I've had a MathAcademy subscription for some time and it's quite good. I'd say it's best at generating problems and using spaced repetition to reinforce learning, but I think it falls short in explaining why something is useful or applicable. I don't know, most math education seems to be "here's an equation and this is how you solve it" and MathAcademy is undoubtedly the best at that, but I wish there were resources that were more like "here's how we discovered this, what we used to do before, why it's useful, and here's some scenarios where you'd use it."

Nevermark 4 days ago | parent | next [-]

I have so wanted such resources for years. I have found some and should make a list.

The first time the difference between understanding some math, and understanding what the math meant, was after high school Trig. The moment I started manually programming graphics from scratch, the circle as a series of dots, trigonometry transformed in my mind.
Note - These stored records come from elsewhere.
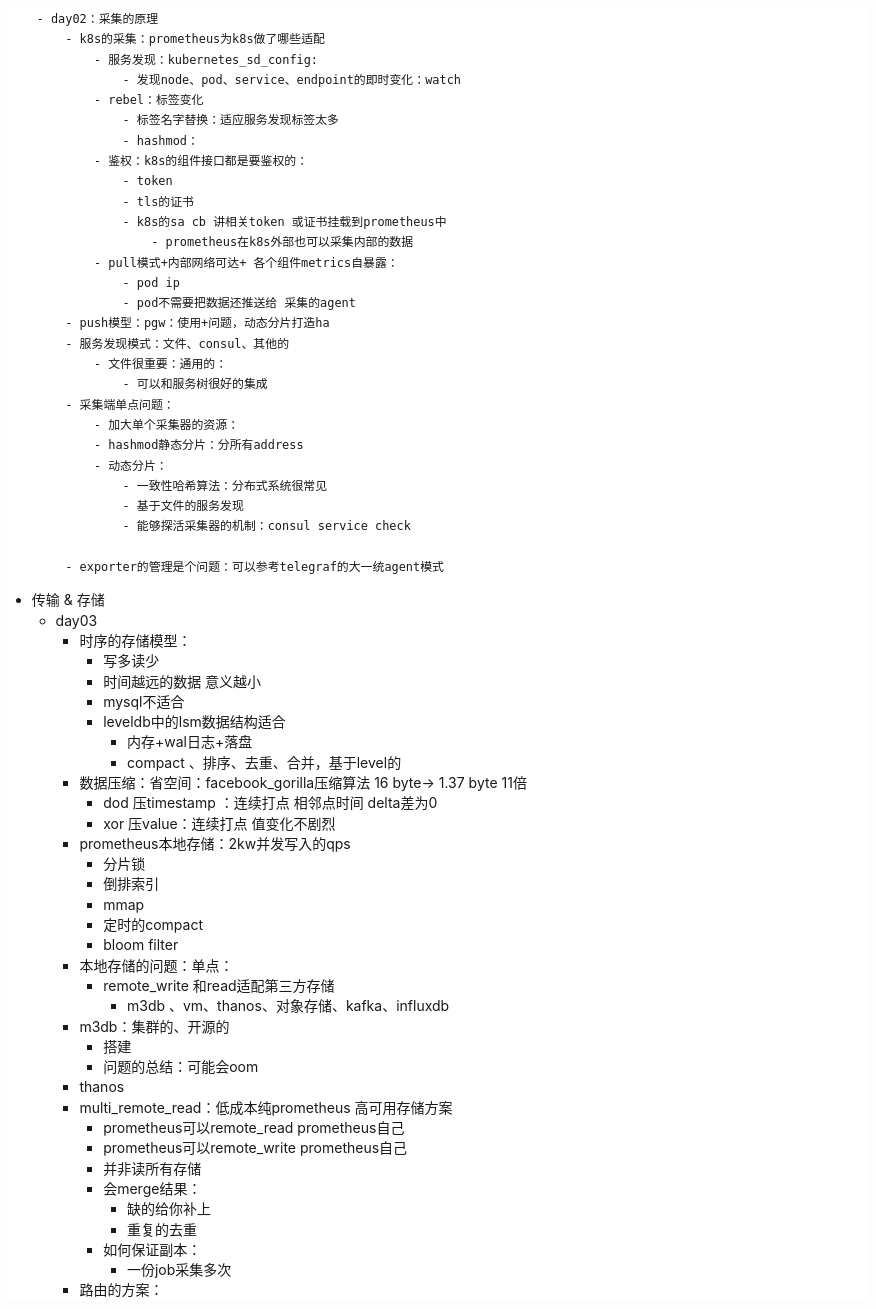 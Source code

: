         - day02：采集的原理
            - k8s的采集：prometheus为k8s做了哪些适配
                - 服务发现：kubernetes_sd_config:
                    - 发现node、pod、service、endpoint的即时变化：watch
                - rebel：标签变化
                    - 标签名字替换：适应服务发现标签太多
                    - hashmod：
                - 鉴权：k8s的组件接口都是要鉴权的：
                    - token 
                    - tls的证书            
                    - k8s的sa cb 讲相关token 或证书挂载到prometheus中
                        - prometheus在k8s外部也可以采集内部的数据
                - pull模式+内部网络可达+ 各个组件metrics自暴露：
                    - pod ip
                    - pod不需要把数据还推送给 采集的agent
            - push模型：pgw：使用+问题，动态分片打造ha
            - 服务发现模式：文件、consul、其他的
                - 文件很重要：通用的：
                    - 可以和服务树很好的集成
            - 采集端单点问题：
                - 加大单个采集器的资源：
                - hashmod静态分片：分所有address
                - 动态分片：
                    - 一致性哈希算法：分布式系统很常见
                    - 基于文件的服务发现
                    - 能够探活采集器的机制：consul service check
                    
            - exporter的管理是个问题：可以参考telegraf的大一统agent模式  
            
                     
- 传输 & 存储
    - day03
        - 时序的存储模型：
            - 写多读少
            - 时间越远的数据 意义越小
            - mysql不适合
            - leveldb中的lsm数据结构适合
                - 内存+wal日志+落盘
                - compact 、排序、去重、合并，基于level的
        - 数据压缩：省空间：facebook_gorilla压缩算法 16 byte-> 1.37 byte 11倍
            - dod 压timestamp ：连续打点 相邻点时间 delta差为0 
            - xor 压value：连续打点 值变化不剧烈
        - prometheus本地存储：2kw并发写入的qps
            - 分片锁
            - 倒排索引
            - mmap
            - 定时的compact
            - bloom filter
        - 本地存储的问题：单点：
            - remote_write 和read适配第三方存储
                - m3db 、vm、thanos、对象存储、kafka、influxdb
        - m3db：集群的、开源的
            - 搭建
            - 问题的总结：可能会oom
        - thanos
        - multi_remote_read：低成本纯prometheus 高可用存储方案
            - prometheus可以remote_read prometheus自己
            - prometheus可以remote_write prometheus自己
            - 并非读所有存储
            - 会merge结果：
                - 缺的给你补上
                - 重复的去重
            - 如何保证副本：
                - 一份job采集多次
        - 路由的方案：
I can't even say what the difference was - the math was exactly the same - but some larger area of my brain suddenly connected with all the concepts I had already learned.

While ordering the "Mathematica: A Secret World of Intuition and Curiosity" I came across these books, which looked very promising in the "learning formal math by expanding intuition" theme, so I bought them too:

Field Theory For The Non-Physicist, by Ville Hirvonen [0]

Lagrangian Mechanics For The Non-Physicist, by Ville Hirvonen [1]

The Gravity of Math: How Geometry Rules the Universe, by Steve Nadis, Shing-Tung Yau [2]

Vector: A Surprising Story of Space, Time, and Mathematical Transformation, by Robyn Arianrhod [3]

[0] https://www.amazon.com/dp/B0CN7HMTJN

[1] https://www.amazon.com/dp/B0CN7HMK38

[2] https://www.amazon.com/dp/1541604296

[3] https://www.amazon.com/dp/0226821102

Excited to read each (based on their synopses & ratings), and if I will get compounding fluency across both math and physics between all five books.

Shosty123 4 days ago | parent [-]

Burn Math Class follows that tradition, although it starts pretty basic, so it requires some patience.

https://a.co/d/fZnWUU8

auxbuss 4 days ago | parent | prev [-]

If you're interested in how vector calculus developed, and who was instrumental, all the way from Newton/Leibnitz to Dirac or so, by way of Hamilton, Maxwell, Einstein and others, then Robyn Arianrhod's 'Vector' is brilliant.

But be warned, it gets progressively harder, along with the concepts, so unless you're conversant with tensors, at some point you will have to put on your thinking cap.